Spectral Partitioning and Nearest Neighbor Search
In the Approximate Nearest Neighbor Search (NNS) problem our goal is to pre-process a given set of points P in d-dimensional space into a data structure so that, given a query point q, we can quickly find a point p in P which is as close as possible to q according to some distance measure. NNS is an important primitive in many data analysis tasks, and has numerous applications in computational geometry, databases, computer vision, and machine learning, among others. In this talk I will focus on the high-dimensional regime in which space or query time exponential in dimension are unacceptable. I will describe a way to apply spectral partitioning of graphs to the NNS problem, giving us a generic reduction from nonlinear spectral gaps of metric spaces to data-dependent Locality-Sensitive Hashing, and a new approach to NNS data structures in high-dimensional spaces. Using this reduction, we get NNS data structures in the cell probe model for any d-dimensional norm with log(d) approximation, near-linear space, and sublinear query complexity.

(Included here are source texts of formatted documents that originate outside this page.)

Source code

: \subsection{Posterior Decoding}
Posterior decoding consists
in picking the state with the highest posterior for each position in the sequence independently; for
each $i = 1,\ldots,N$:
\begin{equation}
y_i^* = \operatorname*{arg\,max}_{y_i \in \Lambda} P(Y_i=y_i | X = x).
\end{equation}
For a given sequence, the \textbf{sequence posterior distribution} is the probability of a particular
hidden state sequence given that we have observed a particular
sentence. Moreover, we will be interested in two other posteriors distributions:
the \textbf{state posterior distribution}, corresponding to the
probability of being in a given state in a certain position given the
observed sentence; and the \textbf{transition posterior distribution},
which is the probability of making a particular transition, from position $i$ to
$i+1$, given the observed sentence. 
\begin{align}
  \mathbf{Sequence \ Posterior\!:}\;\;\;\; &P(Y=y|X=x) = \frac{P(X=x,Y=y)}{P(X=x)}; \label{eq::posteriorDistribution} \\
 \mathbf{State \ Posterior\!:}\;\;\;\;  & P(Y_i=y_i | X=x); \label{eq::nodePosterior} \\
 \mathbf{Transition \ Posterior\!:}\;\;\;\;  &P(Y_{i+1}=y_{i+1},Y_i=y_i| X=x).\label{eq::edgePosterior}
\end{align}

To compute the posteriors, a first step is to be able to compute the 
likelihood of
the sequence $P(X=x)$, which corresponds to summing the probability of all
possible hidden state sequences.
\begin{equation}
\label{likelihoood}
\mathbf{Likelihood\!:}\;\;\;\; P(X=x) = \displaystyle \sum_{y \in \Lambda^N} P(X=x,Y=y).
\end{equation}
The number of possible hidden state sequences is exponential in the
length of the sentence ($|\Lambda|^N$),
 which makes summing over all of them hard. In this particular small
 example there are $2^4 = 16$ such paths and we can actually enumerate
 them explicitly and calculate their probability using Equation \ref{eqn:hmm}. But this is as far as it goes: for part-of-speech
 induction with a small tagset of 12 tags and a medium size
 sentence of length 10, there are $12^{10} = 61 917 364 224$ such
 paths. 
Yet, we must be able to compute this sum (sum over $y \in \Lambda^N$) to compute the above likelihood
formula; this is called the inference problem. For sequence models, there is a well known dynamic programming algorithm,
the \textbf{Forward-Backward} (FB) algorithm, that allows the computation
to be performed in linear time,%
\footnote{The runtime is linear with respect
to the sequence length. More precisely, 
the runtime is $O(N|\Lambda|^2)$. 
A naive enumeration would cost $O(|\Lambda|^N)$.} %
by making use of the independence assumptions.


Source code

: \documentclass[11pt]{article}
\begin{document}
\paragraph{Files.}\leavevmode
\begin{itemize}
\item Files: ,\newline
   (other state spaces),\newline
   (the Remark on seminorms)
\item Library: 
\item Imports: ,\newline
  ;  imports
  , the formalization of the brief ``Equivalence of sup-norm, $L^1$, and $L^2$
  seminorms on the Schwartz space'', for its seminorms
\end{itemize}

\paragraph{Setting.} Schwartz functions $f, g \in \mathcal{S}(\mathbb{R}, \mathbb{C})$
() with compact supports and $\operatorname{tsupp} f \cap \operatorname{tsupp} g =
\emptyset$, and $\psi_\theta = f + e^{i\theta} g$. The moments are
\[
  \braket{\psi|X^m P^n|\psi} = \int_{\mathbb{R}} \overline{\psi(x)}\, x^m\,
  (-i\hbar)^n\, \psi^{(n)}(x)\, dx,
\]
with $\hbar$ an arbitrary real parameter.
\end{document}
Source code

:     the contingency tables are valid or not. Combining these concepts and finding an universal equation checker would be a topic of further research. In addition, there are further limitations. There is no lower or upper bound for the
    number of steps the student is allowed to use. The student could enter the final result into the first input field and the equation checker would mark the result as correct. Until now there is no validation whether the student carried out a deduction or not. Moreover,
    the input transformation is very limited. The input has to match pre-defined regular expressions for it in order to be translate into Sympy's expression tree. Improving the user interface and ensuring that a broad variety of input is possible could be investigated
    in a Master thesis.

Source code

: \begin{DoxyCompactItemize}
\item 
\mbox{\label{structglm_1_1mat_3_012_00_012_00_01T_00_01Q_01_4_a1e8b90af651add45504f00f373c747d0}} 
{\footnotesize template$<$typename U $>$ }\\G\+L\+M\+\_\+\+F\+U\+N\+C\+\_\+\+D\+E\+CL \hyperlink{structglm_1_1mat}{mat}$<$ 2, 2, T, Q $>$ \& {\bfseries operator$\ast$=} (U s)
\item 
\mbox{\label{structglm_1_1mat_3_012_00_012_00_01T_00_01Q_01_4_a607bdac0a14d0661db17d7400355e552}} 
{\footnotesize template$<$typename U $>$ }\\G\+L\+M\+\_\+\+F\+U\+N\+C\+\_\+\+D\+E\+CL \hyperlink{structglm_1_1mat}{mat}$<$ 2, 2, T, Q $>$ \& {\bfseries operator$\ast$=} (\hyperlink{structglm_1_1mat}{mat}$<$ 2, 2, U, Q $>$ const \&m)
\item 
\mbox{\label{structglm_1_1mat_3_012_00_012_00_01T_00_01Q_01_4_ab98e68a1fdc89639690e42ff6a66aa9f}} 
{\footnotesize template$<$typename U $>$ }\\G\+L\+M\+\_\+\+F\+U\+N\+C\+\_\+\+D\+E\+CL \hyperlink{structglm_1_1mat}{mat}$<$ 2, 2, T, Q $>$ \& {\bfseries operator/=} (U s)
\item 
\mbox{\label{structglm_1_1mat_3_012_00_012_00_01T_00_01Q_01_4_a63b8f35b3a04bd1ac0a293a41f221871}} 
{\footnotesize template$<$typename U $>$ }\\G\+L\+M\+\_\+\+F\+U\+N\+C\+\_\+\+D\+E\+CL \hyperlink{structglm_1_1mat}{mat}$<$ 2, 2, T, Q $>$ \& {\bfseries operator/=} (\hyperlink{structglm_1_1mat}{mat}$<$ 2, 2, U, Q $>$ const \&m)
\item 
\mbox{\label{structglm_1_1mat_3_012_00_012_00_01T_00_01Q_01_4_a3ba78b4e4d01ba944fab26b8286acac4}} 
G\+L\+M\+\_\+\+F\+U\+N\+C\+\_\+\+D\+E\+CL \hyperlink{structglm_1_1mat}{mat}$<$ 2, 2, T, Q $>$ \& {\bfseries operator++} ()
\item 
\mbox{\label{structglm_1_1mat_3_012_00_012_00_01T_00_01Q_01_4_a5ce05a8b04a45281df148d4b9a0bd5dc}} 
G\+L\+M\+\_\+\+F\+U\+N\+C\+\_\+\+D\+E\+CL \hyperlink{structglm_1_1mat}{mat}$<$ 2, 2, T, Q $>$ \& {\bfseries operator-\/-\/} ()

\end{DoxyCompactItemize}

We also obtain improved NNS data structures for classical norms, like Lp norms and Schatten-p matrix norms. Finally, combining this reduction with a smooth map between spheres of normed spaces due to Daher, we get the first efficient high-dimensional NNS data structure with approximation sub-polynomial in the dimension d.
Based on joint work with Alexandr Andoni, Assaf Naor, Ilya Razenshteyn, and Erik Waingarten.